▶ _Work order_
Here is a block of records. Copy every line in it that includes "inject".

[Recorded data Boundary: Start]

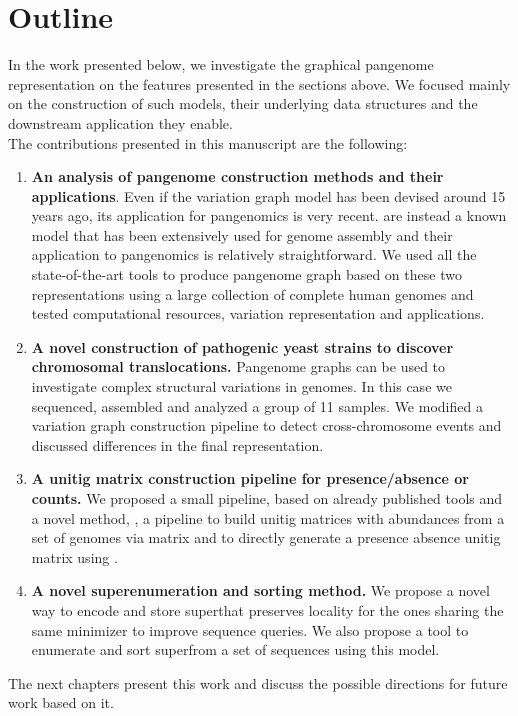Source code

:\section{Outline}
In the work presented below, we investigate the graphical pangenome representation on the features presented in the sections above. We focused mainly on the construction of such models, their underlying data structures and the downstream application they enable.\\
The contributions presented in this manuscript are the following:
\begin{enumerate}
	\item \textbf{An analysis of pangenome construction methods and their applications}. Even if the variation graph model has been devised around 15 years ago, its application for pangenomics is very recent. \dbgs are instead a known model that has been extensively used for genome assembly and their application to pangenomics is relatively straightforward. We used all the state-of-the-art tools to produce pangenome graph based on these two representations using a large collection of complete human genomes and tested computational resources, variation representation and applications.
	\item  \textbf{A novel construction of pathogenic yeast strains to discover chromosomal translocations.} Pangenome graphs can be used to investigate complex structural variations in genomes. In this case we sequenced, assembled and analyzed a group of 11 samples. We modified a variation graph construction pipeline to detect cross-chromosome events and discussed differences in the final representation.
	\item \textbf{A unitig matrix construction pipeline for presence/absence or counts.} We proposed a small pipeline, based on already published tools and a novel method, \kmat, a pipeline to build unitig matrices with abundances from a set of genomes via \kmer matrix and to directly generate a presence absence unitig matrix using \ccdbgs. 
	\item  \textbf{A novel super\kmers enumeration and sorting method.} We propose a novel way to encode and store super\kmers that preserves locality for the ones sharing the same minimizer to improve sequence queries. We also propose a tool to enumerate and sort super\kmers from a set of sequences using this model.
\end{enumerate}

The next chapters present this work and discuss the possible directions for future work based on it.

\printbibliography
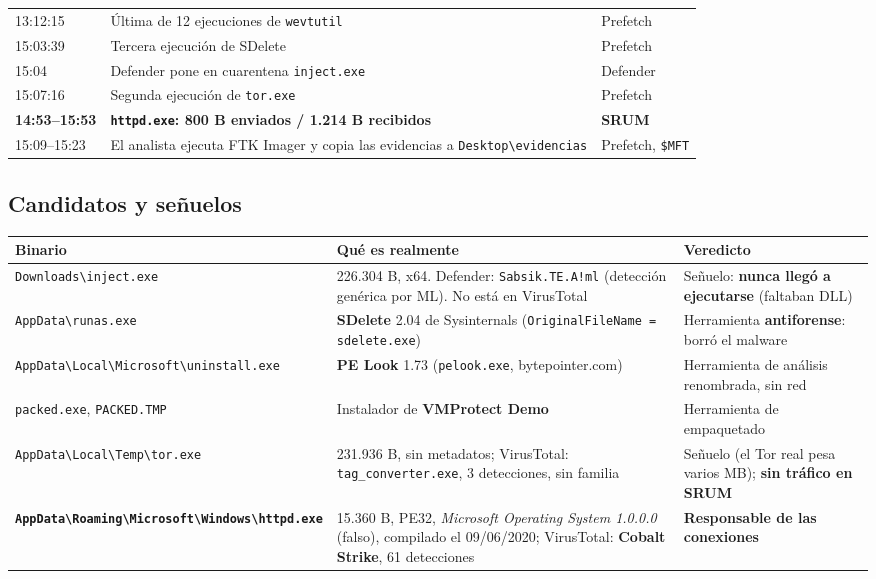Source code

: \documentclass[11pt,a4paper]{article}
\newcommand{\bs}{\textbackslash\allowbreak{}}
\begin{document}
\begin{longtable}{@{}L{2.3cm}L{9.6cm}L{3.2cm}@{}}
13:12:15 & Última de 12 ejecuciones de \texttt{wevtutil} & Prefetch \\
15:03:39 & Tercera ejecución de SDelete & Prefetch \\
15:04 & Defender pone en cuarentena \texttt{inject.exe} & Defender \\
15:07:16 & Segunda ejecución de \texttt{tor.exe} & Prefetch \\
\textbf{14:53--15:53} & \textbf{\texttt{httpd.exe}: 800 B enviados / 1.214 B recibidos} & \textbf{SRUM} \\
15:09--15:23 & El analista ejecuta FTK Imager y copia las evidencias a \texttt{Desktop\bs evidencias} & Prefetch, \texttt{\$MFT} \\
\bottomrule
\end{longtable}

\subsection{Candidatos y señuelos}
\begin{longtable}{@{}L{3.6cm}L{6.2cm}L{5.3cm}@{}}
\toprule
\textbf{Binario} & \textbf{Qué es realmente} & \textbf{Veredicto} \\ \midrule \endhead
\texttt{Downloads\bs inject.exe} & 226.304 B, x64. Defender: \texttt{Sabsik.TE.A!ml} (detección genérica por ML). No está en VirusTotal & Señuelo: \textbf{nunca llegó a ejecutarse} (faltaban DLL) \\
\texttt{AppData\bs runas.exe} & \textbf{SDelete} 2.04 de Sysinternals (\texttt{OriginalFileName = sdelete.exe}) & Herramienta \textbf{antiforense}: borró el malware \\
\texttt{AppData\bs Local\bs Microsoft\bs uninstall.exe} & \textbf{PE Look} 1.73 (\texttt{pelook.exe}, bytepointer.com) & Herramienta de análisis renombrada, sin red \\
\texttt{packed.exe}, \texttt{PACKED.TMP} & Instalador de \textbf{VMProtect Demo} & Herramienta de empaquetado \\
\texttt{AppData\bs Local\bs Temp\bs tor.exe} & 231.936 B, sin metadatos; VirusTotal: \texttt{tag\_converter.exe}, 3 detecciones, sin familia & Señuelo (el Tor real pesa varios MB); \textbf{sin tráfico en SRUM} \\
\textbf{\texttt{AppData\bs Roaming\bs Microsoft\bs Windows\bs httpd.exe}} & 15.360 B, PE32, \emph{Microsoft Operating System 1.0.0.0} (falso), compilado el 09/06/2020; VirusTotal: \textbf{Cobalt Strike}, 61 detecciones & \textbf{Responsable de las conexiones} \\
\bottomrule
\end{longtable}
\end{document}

[Recorded data Boundary: End]

▶ _Written solution_
15:04 & Defender pone en cuarentena \texttt{inject.exe} & Defender \\
\texttt{Downloads\bs inject.exe} & 226.304 B, x64. Defender: \texttt{Sabsik.TE.A!ml} (detección genérica por ML). No está en VirusTotal & Señuelo: \textbf{nunca llegó a ejecutarse} (faltaban DLL) \\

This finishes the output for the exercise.